The Ninth Larkin Lecture is a free lecture followed by a reception, both open to the public.


On Wednesday March 25, at 11 am, Dr. Parma will lead a question and answer seminar in AERL 120, also open to all. The Q&A will be followed by a pizza lunch in the foyer.

 
Dr. Parma

SHORT BIO

Dr. Ana Parma
Centro Nacional Patagonico, CONICET
Puerto Madryn, Argentina

Boulevard Brown 2825
9120 Puerto Madryn, Chubut
Argentina
email: parma@cenpat.edu.ar
Phone: (++54)(2965)451024 (ext. 229)
Fax:  (++54)(2965)451543

 

Ana Parma is an expert in fisheries modeling, assessment and management. She earned a PhD in Fisheries in 1989 from the University of Washington, and worked for 10 years as a stock assessment scientist at the International Pacific Halibut Commission in Seattle. In 2000 she returned to Argentina, her home country, to become a research scientist with the Argentina’s National Council for Scientific and Technological Research, working at a research center in Patagonia. With this move, the main focus of her work shifted from assessment and modeling of industrial fisheries to small-scale, sedentary reef and shellfish fisheries. She has been involved in the evaluation of spatially explicit management approaches in several artisanal fisheries in South America, with support from a PEW Fellowship in Marine Conservation and, currently, as a Guggenheim’s Fellow. Ana is also interested in fostering the implementation of transparent, science-based decision-making processes in fisheries management. In Patagonia, she is involved in advising the government on the management of shellfish and reef fisheries. She has participated as an independent scientist in many scientific and policy advisory groups, panels, and review committees in different countries and international organizations. She is currently a member of the Scientific Committee of WorldFish Centre, and of the advisory panel of the Commission for the Conservation of Southern Bluefin Tuna.

 

Abstract

Sustainability in small-scale fisheries: no recipes but one – play with the full deck.

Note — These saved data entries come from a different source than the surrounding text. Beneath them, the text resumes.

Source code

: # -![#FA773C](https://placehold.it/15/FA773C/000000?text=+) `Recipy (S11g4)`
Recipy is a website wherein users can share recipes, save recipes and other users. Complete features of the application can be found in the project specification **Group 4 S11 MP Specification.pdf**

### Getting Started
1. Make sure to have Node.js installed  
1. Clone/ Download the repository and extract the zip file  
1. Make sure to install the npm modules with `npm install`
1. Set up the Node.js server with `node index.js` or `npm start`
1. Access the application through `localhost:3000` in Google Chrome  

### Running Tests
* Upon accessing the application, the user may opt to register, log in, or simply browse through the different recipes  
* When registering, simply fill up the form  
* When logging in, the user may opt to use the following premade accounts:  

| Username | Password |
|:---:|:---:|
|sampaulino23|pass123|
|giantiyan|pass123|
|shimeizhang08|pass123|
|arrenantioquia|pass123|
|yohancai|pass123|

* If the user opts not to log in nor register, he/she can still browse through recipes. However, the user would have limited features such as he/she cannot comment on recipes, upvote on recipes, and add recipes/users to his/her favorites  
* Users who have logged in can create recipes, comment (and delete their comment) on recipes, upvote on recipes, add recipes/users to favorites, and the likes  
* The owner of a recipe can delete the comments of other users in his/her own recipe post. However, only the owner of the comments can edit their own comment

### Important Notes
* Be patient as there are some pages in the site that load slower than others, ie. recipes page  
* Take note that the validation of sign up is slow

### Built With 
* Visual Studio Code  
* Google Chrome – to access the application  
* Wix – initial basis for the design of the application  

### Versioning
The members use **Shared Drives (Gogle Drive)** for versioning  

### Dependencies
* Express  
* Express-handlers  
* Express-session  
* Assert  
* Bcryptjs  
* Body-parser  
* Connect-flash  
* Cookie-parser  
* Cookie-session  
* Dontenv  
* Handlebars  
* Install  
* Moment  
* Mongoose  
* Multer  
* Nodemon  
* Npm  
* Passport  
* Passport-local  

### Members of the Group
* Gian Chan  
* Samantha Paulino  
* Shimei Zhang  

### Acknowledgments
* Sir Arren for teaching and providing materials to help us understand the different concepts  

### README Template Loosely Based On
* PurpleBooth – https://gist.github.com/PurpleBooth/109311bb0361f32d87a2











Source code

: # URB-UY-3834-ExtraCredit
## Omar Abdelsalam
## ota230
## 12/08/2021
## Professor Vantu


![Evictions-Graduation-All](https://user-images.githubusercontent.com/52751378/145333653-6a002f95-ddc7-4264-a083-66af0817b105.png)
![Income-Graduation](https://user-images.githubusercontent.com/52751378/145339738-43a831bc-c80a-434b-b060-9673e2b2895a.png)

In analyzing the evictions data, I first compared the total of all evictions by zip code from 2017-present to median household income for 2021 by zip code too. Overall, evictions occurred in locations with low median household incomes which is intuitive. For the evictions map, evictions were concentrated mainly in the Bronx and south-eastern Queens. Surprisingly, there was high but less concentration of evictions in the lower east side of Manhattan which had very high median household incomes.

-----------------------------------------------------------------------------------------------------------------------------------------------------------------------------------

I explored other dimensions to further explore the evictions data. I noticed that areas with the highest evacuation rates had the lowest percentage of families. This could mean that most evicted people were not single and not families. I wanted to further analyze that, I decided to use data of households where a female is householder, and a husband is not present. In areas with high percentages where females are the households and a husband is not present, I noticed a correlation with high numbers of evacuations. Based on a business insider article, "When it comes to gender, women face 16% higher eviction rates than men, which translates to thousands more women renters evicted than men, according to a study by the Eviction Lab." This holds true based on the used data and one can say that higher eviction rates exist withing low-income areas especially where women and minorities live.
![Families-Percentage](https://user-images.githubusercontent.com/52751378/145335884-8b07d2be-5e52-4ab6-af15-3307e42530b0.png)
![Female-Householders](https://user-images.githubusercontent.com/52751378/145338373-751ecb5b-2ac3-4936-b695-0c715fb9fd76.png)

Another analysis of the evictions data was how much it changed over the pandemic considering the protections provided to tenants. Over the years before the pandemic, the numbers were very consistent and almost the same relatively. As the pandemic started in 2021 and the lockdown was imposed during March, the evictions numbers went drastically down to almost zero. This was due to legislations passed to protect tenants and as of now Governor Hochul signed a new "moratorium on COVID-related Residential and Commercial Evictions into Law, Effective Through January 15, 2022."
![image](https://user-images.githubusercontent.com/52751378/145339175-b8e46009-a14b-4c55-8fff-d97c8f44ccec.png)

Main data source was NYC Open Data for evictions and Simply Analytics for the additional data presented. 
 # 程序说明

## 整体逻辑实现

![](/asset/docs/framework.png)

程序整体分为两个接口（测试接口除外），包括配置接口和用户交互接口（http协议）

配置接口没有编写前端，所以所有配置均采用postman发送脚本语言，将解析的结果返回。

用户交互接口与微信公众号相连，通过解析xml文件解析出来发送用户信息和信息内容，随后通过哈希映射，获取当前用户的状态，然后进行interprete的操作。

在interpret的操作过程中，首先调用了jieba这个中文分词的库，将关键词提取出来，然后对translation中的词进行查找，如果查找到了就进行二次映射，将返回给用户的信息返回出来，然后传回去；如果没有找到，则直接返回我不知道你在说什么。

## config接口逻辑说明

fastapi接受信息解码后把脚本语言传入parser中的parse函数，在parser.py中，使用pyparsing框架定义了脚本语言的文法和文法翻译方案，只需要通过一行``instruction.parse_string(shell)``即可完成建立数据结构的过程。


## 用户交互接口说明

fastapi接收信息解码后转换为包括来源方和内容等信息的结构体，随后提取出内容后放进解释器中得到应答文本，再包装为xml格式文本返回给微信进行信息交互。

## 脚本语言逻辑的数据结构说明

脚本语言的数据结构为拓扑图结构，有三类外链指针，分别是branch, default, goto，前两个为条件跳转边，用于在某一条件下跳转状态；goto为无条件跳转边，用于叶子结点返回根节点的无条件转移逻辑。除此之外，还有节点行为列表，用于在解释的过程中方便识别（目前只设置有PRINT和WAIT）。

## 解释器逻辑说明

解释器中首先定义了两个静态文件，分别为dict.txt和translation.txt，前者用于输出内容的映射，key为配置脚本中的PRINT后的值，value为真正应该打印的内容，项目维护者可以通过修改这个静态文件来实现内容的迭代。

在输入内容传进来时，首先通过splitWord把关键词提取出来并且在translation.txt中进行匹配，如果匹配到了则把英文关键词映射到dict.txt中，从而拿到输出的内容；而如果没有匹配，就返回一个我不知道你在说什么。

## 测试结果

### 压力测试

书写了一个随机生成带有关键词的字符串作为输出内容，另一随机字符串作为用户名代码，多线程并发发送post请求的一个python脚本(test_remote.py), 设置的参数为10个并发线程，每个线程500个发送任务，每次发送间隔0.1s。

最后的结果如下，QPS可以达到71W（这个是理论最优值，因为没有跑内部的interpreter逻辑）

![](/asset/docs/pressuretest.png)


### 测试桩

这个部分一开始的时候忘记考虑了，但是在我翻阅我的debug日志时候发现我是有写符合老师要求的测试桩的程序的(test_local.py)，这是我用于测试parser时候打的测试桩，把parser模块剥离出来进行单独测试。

The assessment and management approaches commonly used for industrial fisheries are remarkably similar worldwide. The dominant paradigm has emphasized the estimation of stock size using data-rich methods as a means for setting global or regional quotas in top-down, centralized systems. The fact that this paradigm does not work for small-scale fisheries is now well-recognized, as the latter are, generally, data-poor, geographically heterogeneous and institutionally weak. This has prompted a search for alternatives

On the one side, assessment scientists have begun to investigate stock-assessment methods and harvesting strategies for data-limited situations. On the other, social scientists have advocated co-management to involve fishers in monitoring, decision-making and enforcement, provided that incentives are in place to promote a genuine interest in the long-term health of the resources. Clearly the management framework has to attend to both –the resource and the people. It is less clear what kind of institutions and management strategies will be most effective, under what conditions and at what scales. Co-management experience in small-scale fisheries comes mostly from tropical reef fisheries, in which local communities have been engaged in establishing marine protected areas. These fisheries differ sharply from the small-scale, export-oriented shellfisheries which predominate along the temperate coasts of Latin America. Yet, even within this cohesive subset, fisheries are so diverse that blanket solutions are unrealistic. In this lecture I will illustrate a variety of approaches by contrasting some commercial diving fisheries from Chile and Argentina. Although none of them is fully successful, progress has been achieved by introducing some radical changes in the assessment and management institutions. Mistakes have been made along the way, and in most cases their ecological consequences have been more easily reverted than their social consequences. Major lessons do not pertain to the specific tactics, but rather to some general principles: solutions need to be tailored to the specific nature of the resources and social dynamics, and institutions need to be established to provide regular feedback at the local and larger scales, not only about resource status but also about how humans respond to management interventions.